Die Perle der Feuerfee
Es war einmal vor langer Zeit, da begab es sich, dass sich eine Feuerfee bis über beide spitze Ohren in einen unglaublich attraktiven jungen Holznagel verliebte. Das mag euch jetzt vielleicht etwas seltsam scheinen, doch früher waren die Sitten noch anders und es sprach überhaupt gar rein nichts dagegen, dass sich etwas so Wunderschönes und in gleichem Masse Gefährliches wie eine junge Feuerfee in einen einfachen Holznagel verliebte.
Wären sie natürlich Menschen gewesen, ja dann, dann hätte das Ganze wohl im Kerker oder schlimmstenfalls auf dem Scheiterhaufen geendet.
Doch die beiden waren keine Menschen, und so sprach nichts dagegen.
Natürlich war der Holznagel nicht eben der schlaueste. Wie die meisten seiner Art war er eher praktisch veranlagt und hinterfragte kaum jemals etwas. Als er dann dieses bezaubernde Wesen sah, freute er sich einfach unglaublich, und es ist Tatsache, dass ob dieser Freude an diesem Tag das Gebälk im Dachstock der Löffelburg besonders knarrte.

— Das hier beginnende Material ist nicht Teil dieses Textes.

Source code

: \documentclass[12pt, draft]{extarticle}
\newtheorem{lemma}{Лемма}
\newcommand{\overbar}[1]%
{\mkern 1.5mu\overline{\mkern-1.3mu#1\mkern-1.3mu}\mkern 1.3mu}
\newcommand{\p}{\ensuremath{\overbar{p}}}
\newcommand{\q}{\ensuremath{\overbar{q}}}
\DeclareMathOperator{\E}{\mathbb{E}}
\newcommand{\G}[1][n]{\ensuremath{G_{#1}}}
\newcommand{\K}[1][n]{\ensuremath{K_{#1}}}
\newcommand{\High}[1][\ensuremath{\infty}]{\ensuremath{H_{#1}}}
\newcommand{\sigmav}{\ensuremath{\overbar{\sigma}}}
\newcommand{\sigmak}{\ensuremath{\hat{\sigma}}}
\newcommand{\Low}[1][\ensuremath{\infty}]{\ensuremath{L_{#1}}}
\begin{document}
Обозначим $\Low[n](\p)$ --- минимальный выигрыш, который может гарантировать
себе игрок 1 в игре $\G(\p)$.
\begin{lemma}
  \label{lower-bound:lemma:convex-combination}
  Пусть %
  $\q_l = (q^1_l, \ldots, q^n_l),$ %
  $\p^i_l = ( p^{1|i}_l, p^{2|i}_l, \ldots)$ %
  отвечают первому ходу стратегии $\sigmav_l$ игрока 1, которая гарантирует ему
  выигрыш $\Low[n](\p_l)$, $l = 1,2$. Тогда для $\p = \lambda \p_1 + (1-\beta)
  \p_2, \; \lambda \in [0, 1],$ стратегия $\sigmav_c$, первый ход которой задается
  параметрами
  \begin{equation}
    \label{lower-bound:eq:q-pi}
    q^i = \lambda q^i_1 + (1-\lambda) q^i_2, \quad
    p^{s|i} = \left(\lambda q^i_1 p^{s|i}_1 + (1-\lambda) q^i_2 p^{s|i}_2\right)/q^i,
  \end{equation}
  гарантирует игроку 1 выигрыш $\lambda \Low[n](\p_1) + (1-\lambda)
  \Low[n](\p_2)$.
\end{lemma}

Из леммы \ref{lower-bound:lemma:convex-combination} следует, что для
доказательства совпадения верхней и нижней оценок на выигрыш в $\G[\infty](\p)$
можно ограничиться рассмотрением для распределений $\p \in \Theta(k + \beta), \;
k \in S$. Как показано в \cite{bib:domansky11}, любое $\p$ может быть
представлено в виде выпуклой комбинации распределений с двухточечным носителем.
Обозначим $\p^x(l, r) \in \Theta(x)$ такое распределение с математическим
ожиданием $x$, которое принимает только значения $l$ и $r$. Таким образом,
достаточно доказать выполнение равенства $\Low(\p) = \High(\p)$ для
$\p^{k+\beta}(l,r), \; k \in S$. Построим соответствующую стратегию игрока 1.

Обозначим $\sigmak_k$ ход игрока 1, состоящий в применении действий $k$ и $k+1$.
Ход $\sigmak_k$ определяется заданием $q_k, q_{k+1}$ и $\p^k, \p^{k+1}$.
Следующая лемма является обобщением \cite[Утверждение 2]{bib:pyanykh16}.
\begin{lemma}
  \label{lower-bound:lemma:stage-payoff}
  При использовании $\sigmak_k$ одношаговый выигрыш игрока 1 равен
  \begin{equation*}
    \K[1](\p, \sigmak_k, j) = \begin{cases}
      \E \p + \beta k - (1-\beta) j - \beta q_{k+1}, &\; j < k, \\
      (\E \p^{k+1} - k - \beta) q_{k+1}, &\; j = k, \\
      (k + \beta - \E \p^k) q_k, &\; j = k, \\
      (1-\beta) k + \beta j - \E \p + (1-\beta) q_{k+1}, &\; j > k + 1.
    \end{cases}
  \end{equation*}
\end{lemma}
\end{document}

Die kleine Feuerfee, eingehüllt in sanft gelb glimmende Funken und ein so zartes blaues Räuchlein, dass es wie eine Fata Morgana schien, tänzelte im Dachstock auf und ab und turtelte mit dem Holznagel herum, dass die Schindeln schon anfingen, Spässe zu machen.
Der Holznagel beachtete das Gespött gar nicht und machte der Dame den Hof mit einer Hingabe, wie das wohl noch nie ein Holznagel getan hat.
So vergingen einige Tage und Nächte und es kam natürlich, wie es kommen musste: Eines Nachts im Mondschein überkam die beiden ein solches Verlangen, dass sie nicht mehr an sich halten konnten und zusammen ins Gebälk hüpften.
Autsch, was für eine schmerzhafte Erfahrung für den Holznagel! Es kokelte ihn mächtig an, das Fräulein, und ganz kurz war er wirklich Feuer und Flamme.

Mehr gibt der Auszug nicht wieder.